Every day, thousands of Mumbai office workers make the long commute from the suburbs to downtown. Over the course of the morning, thousands of dabawallahs (literally, “box carriers”)  follow in their footsteps. Each dabawallah has a pick-up route in the suburbs, where they go from house to house collecting lunches made by wives or mothers. They ride into the city with the lunches from their neighborhood, stopping at various points along the way to sort and exchange with other dabawallahs. Each tiffin (as the multi-leveled tin containers are called) changes hands four or five times.  By 12:30pm, office workers all over Mumbai are eating lovingly-prepared dal and chapati at their desk and at the end of the day, the empty containers are delivered back to their respective homes. Collectively, about 5,000 dabawallahs deliver 200,000 lunches per day. Here’s the crazy thing: there is no technology involved. No computers, no cell phones, no cars, not even paper. The dabawallahs are mostly illiterate and make their deliveries using bicycles, wooden carts and huge trays carried on their heads. Each lunchbox has a code that explains what train stop it needs to get off at and its final destination. In 2002, Forbes magazine declared the dabbawallas a “six sigma” business, which means they operate at 99.9% efficiency. They make less than one mistake in six million deliveries (Wikipedia).

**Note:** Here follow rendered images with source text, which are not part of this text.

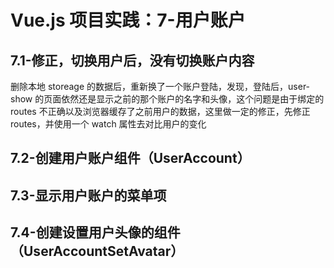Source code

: # Vue.js 项目实践：7-用户账户

## 7.1-修正，切换用户后，没有切换账户内容

删除本地 storeage 的数据后，重新换了一个账户登陆，发现，登陆后，user-show 的页面依然还是显示之前的那个账户的名字和头像，这个问题是由于绑定的 routes 不正确以及浏览器缓存了之前用户的数据，这里做一定的修正，先修正 routes，并使用一个 watch 属性去对比用户的变化

## 7.2-创建用户账户组件（UserAccount）

## 7.3-显示用户账户的菜单项

## 7.4-创建设置用户头像的组件（UserAccountSetAvatar）
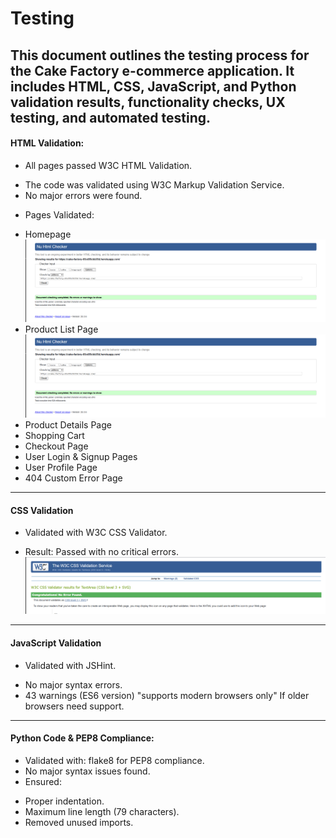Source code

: # Testing

## This document outlines the testing process for the Cake Factory e-commerce application. It includes HTML, CSS, JavaScript, and Python validation results, functionality checks, UX testing, and automated testing.

#### HTML Validation:
 *  All pages passed W3C HTML Validation.
  - The code was validated using W3C Markup Validation Service.
  - No major errors were found.

 * Pages Validated:
  - Homepage
  ![Main](/READMEmedia/html_main_page_valid.png)
  - Product List Page
  ![Main](/READMEmedia/html_main_page_valid.png)
  - Product Details Page
  - Shopping Cart
  - Checkout Page
  - User Login & Signup Pages
  - User Profile Page
  - 404 Custom Error Page

---

#### CSS Validation
 * Validated with W3C CSS Validator.
  - Result: Passed with no critical errors.
![Main](/READMEmedia/css_no_errors.png)

---

#### JavaScript Validation
 * Validated with JSHint.
 - No major syntax errors.
 - 43 warnings (ES6 version) "supports modern browsers only" If older browsers need support.

---

#### Python Code & PEP8 Compliance: 
 * Validated with: flake8 for PEP8 compliance.
 * No major syntax issues found.
 * Ensured:
  - Proper indentation.
  - Maximum line length (79 characters).
  - Removed unused imports.

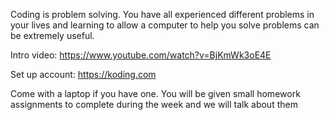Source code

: Coding is problem solving. You have all experienced different problems in your
lives and learning to allow a computer to help you solve problems can be
extremely useful. 

Intro video: https://www.youtube.com/watch?v=BjKmWk3oE4E

Set up account: https://koding.com

Come with a laptop if you have one. You will be given small homework assignments
to complete during the week and we will talk about them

Zach had heard about dabawallahs at a presentation given at Google and was eager to see them in action, which is how we ended up skulking around the train station, asking security guards when they thought the dabawallahs might show up. The guards seems puzzled by our interest, but politely told us to wait by platform one. And they came. Watching them sort in the middle of the Mumbai’s mad sidewalks, it seemed impossible that this system could work, and as efficiently as it does. But, as we’ve been told so many times, “In India, everything is possible.”